● Exercise brief
Comb through the entries for "Lasso" and pull out each line that holds it.

● Record extracts

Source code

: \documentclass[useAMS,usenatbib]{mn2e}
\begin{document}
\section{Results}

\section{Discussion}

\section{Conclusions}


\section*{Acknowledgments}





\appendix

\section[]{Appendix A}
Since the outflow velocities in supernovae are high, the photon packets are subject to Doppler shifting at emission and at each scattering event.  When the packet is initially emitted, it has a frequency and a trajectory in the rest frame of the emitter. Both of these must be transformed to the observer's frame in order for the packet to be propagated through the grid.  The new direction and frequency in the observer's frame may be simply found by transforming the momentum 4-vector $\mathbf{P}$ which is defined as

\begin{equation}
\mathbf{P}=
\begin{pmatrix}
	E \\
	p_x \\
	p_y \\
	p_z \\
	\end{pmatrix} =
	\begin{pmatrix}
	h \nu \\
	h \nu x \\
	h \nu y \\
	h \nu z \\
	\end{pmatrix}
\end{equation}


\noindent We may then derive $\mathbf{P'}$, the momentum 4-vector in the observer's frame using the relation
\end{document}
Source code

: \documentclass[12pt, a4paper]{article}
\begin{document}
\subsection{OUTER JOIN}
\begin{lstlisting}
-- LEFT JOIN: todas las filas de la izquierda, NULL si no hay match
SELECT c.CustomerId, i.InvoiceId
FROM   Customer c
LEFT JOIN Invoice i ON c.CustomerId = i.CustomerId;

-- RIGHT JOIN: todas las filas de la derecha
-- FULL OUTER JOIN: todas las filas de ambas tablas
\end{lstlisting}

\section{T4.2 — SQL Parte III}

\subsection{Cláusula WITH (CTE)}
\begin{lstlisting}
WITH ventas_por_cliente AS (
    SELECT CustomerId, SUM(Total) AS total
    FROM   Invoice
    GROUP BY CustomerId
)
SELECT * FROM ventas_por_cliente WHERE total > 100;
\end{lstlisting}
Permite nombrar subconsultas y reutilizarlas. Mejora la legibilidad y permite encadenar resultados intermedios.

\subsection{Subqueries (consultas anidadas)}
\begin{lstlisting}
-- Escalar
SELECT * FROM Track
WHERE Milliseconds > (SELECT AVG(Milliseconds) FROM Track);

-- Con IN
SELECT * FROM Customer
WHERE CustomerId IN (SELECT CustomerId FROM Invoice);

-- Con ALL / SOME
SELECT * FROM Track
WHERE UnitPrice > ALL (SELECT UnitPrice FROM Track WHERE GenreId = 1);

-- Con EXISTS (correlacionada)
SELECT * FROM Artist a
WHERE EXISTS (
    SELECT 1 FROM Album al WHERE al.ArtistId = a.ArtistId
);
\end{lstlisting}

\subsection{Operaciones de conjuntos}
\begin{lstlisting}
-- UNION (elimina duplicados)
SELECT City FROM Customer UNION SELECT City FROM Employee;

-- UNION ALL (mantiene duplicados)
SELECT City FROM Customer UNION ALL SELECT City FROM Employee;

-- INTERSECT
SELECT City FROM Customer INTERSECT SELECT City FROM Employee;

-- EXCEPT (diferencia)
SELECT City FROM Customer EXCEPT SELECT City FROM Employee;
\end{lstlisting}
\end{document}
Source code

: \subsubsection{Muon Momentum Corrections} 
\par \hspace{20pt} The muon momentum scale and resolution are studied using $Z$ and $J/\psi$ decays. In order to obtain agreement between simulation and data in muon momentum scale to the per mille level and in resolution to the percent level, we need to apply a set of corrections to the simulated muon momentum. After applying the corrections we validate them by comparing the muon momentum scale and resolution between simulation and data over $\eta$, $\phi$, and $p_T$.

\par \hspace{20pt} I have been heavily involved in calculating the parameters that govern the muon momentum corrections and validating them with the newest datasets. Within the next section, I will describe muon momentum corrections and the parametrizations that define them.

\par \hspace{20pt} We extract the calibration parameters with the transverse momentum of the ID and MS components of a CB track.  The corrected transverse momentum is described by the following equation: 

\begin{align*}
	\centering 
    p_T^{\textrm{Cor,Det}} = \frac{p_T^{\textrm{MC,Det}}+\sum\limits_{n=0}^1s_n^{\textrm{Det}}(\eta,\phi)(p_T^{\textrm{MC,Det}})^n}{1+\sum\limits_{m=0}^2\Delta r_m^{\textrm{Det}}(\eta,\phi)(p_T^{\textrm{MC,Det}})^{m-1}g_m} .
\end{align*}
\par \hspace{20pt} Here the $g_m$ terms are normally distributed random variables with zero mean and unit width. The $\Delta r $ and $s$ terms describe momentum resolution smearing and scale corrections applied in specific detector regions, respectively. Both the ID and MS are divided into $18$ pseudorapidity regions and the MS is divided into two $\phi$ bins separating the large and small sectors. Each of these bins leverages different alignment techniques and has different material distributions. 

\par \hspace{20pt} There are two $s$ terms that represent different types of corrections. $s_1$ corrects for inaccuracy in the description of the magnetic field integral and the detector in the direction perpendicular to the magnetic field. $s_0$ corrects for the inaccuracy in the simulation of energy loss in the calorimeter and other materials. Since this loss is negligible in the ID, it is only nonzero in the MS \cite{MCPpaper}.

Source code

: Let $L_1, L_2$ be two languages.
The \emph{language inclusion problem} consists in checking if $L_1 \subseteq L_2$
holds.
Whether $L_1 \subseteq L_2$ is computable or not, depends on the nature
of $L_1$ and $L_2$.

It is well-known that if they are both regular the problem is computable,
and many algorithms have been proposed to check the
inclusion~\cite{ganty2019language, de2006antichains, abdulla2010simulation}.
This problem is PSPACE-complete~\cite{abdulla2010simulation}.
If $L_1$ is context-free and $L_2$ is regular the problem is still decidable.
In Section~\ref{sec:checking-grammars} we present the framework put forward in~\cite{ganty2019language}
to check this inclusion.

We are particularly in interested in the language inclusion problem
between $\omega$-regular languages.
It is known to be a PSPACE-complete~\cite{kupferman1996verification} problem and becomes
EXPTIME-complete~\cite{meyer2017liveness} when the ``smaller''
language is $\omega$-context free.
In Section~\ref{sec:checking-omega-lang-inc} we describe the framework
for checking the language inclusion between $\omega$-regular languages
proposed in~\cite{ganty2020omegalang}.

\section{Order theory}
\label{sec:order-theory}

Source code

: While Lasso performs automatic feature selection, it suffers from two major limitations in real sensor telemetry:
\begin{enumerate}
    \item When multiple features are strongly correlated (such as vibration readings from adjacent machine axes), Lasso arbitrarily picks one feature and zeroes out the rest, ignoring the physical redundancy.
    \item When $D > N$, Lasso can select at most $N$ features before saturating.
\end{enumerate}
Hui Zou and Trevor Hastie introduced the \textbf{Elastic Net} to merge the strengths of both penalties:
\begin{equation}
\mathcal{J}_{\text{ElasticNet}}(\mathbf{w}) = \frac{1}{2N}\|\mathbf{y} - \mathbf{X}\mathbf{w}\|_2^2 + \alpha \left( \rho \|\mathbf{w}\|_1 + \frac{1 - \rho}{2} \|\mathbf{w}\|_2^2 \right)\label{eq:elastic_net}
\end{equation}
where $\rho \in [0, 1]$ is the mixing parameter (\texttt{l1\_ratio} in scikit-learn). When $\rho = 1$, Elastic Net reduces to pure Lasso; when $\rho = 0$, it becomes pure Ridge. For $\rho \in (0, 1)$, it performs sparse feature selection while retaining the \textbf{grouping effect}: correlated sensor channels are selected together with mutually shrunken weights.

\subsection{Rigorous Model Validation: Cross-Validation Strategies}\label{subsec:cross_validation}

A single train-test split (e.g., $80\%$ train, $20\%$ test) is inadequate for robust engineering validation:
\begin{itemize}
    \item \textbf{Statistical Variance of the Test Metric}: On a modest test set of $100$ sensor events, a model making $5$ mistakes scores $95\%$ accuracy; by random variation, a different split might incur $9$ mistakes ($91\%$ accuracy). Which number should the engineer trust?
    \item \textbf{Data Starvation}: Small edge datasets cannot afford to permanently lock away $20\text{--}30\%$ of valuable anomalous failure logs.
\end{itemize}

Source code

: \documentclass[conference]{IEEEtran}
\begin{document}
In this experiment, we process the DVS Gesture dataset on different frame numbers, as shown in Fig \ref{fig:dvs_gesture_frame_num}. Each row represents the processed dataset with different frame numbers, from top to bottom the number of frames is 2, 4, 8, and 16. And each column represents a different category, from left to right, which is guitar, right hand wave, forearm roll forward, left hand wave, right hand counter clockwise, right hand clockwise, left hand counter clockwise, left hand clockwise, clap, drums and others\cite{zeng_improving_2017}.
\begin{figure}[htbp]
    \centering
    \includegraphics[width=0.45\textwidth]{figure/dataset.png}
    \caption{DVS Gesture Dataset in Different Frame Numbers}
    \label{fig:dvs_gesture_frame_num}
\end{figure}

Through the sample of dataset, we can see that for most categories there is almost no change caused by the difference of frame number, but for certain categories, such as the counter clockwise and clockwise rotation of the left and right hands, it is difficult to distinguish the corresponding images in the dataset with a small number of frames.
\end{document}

● Exercise result
: While Lasso performs automatic feature selection, it suffers from two major limitations in real sensor telemetry:
    \item When multiple features are strongly correlated (such as vibration readings from adjacent machine axes), Lasso arbitrarily picks one feature and zeroes out the rest, ignoring the physical redundancy.
    \item When $D > N$, Lasso can select at most $N$ features before saturating.
where $\rho \in [0, 1]$ is the mixing parameter (\texttt{l1\_ratio} in scikit-learn). When $\rho = 1$, Elastic Net reduces to pure Lasso; when $\rho = 0$, it becomes pure Ridge. For $\rho \in (0, 1)$, it performs sparse feature selection while retaining the \textbf{grouping effect}: correlated sensor channels are selected together with mutually shrunken weights.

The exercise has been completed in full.